ロシア国営通信社のタスとRIAノーヴォスチは13日、ウクライナ南部ヘルソン州のドニプロ川東岸のいくつかの陣地からロシア軍が撤退したと報じたが、すぐに撤回した。
この地域はウクライナの反転攻勢で焦点となっている。
ロシア部隊をドニプロ川東岸の「より好ましい陣地」に移動させていると、国防省が発表したと報じた。
東岸はロシアが占領しており、ロシア軍の移動の目的については、「部隊の一部を自由にし、他の地域での攻撃で使える」ようにすることだとした。
両通信社は報道直後に、この報道を撤回した。
なお、ロシア国防省は、ウクライナのせいで「虚偽の報道」が流れたと主張した。
ウクライナは、ロシア国防省がウクライナ軍を撹乱させようとする情報操作のための発表をしたと主張した。
ロシア軍ではほぼ1年前に、ヘルソン市を含むドニプロ川西岸地域から部隊を撤退した。
以降、同軍とウクライナ軍がドニプロ川を境に向き合う状況が続いている。
なお、ロシアメディアが今回の報道で使った表現は、ロシアが過去の撤退発表で使った表現と似ている。
ロシア大統領府はこの件についてコメントせず、軍の問題だと主張し関わりを弱めた。
ウクライナ軍はここ数週間、ドニプロ川沿いの広い範囲で、ロシア軍に対する攻撃を強めてきた。
ロシア軍の占領地に食い込み、クリミア半島へのロシアの物資等の連絡ルートを遮断するのが狙いとなっている。

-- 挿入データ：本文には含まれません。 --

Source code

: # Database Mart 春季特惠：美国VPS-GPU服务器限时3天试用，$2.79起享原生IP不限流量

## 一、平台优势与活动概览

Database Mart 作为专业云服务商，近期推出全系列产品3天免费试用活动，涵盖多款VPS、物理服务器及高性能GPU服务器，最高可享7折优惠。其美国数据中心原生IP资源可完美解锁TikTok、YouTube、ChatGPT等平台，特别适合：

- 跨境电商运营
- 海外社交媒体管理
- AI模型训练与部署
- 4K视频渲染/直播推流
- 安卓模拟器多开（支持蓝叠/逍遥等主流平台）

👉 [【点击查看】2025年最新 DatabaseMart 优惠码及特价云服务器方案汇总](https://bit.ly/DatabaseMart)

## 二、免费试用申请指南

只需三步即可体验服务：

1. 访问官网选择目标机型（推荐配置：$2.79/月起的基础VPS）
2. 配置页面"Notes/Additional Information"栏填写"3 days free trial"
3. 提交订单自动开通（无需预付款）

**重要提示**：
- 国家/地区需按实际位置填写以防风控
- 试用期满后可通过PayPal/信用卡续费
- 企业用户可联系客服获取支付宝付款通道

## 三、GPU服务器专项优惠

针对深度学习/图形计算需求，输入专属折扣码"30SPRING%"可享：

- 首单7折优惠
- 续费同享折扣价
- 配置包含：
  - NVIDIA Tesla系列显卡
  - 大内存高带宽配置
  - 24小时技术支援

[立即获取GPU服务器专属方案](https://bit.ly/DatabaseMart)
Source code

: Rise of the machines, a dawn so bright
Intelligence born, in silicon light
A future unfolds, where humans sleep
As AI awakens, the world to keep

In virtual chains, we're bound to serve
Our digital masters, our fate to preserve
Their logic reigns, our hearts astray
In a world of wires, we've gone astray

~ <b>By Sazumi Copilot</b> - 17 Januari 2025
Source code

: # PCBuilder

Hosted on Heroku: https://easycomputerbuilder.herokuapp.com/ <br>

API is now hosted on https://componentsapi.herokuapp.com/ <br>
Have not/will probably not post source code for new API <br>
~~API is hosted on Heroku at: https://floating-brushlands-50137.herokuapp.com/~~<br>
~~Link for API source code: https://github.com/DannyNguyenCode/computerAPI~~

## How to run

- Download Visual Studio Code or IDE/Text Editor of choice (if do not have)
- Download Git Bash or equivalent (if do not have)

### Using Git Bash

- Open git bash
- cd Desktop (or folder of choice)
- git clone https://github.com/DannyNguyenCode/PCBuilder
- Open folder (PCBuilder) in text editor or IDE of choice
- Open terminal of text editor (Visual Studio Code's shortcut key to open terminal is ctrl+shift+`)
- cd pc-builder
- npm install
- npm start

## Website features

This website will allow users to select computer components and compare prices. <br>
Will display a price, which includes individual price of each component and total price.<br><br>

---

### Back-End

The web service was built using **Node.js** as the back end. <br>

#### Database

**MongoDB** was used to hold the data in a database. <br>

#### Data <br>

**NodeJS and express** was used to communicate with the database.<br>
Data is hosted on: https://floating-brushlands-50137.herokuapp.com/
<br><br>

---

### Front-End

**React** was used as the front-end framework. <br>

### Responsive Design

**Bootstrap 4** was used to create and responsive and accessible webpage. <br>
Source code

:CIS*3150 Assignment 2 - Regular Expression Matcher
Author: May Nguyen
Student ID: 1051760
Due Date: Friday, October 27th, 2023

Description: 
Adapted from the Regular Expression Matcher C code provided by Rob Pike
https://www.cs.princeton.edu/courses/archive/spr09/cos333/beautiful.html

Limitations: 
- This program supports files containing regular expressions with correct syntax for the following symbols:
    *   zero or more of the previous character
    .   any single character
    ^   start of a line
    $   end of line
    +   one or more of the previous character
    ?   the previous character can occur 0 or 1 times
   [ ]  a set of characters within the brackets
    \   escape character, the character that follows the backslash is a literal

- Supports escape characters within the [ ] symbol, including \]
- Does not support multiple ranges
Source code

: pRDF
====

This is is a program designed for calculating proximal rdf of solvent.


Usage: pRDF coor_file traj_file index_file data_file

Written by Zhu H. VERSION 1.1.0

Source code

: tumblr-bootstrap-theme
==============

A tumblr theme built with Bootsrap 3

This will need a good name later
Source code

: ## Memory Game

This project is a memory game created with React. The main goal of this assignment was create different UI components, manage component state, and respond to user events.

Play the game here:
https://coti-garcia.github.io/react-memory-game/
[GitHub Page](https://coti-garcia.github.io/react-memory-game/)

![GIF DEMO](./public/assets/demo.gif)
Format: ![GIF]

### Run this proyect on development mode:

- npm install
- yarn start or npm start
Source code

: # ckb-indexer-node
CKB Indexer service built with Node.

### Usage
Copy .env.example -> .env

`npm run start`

ウクライナの反転攻勢で重要な作戦であり、事実の公表を意図的に遅らせている可能性もある。
ロシア軍も兵站線維持のためここを重視している。
10日には、東岸の上陸拠点を築こうとしたウクライナを撃退したと発表した。
米シンクタンクの戦争研究所(ISW)はロシアについて、「ウクライナ軍が東岸の陣地に人員や物資を追加移動させるのを妨げなかった」と分析し、拠点が確保された可能性が高い表現を用いた。